┌────────

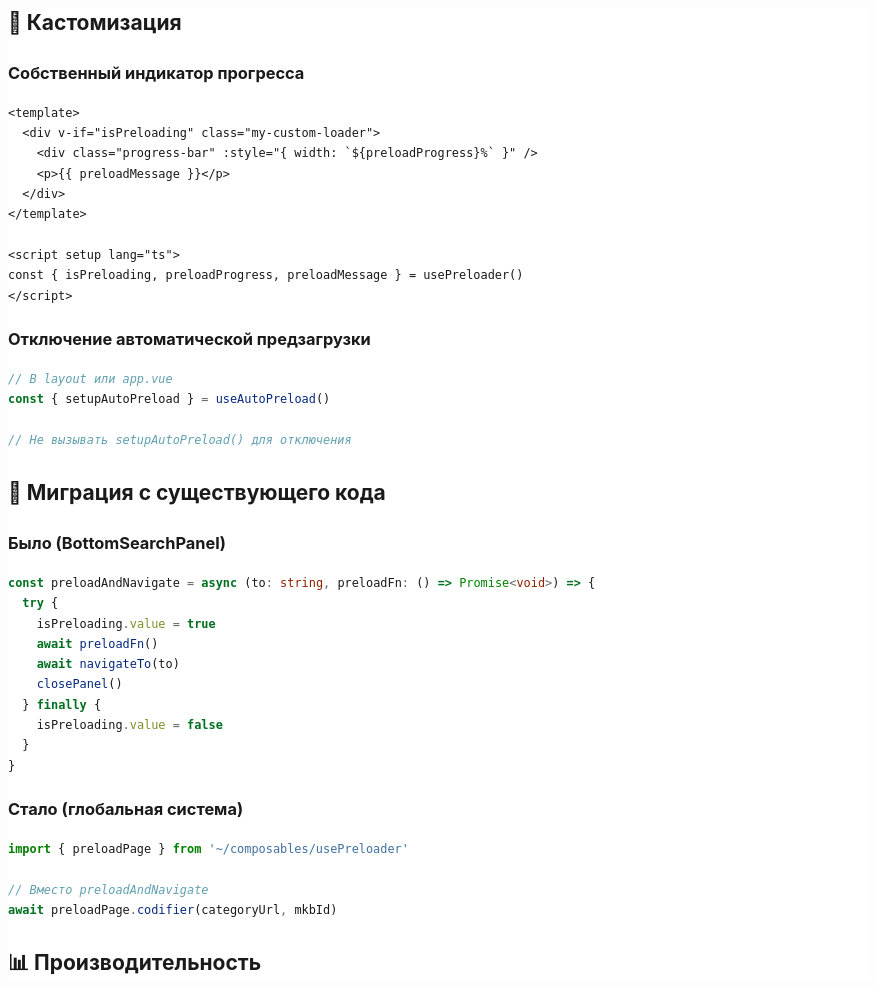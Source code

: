 ## 🎨 Кастомизация

### Собственный индикатор прогресса

```vue
<template>
  <div v-if="isPreloading" class="my-custom-loader">
    <div class="progress-bar" :style="{ width: `${preloadProgress}%` }" />
    <p>{{ preloadMessage }}</p>
  </div>
</template>

<script setup lang="ts">
const { isPreloading, preloadProgress, preloadMessage } = usePreloader()
</script>
```

### Отключение автоматической предзагрузки

```typescript
// В layout или app.vue
const { setupAutoPreload } = useAutoPreload()

// Не вызывать setupAutoPreload() для отключения
```

## 🔄 Миграция с существующего кода

### Было (BottomSearchPanel)
```typescript
const preloadAndNavigate = async (to: string, preloadFn: () => Promise<void>) => {
  try { 
    isPreloading.value = true
    await preloadFn()
    await navigateTo(to)
    closePanel()
  } finally { 
    isPreloading.value = false 
  }
}
```

### Стало (глобальная система)
```typescript
import { preloadPage } from '~/composables/usePreloader'

// Вместо preloadAndNavigate
await preloadPage.codifier(categoryUrl, mkbId)
```

## 📊 Производительность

└────────

### Task prompt
Each record above goes into the copy unchanged; the pictures do not.

### Response to the exercise
Source code

: ## 🎨 Кастомизация

### Собственный индикатор прогресса

```vue
<template>
  <div v-if="isPreloading" class="my-custom-loader">
    <div class="progress-bar" :style="{ width: `${preloadProgress}%` }" />
    <p>{{ preloadMessage }}</p>
  </div>
</template>

<script setup lang="ts">
const { isPreloading, preloadProgress, preloadMessage } = usePreloader()
</script>
```

### Отключение автоматической предзагрузки

```typescript
// В layout или app.vue
const { setupAutoPreload } = useAutoPreload()

// Не вызывать setupAutoPreload() для отключения
```

## 🔄 Миграция с существующего кода

### Было (BottomSearchPanel)
```typescript
const preloadAndNavigate = async (to: string, preloadFn: () => Promise<void>) => {
  try { 
    isPreloading.value = true
    await preloadFn()
    await navigateTo(to)
    closePanel()
  } finally { 
    isPreloading.value = false 
  }
}
```

### Стало (глобальная система)
```typescript
import { preloadPage } from '~/composables/usePreloader'

// Вместо preloadAndNavigate
await preloadPage.codifier(categoryUrl, mkbId)
```

## 📊 Производительность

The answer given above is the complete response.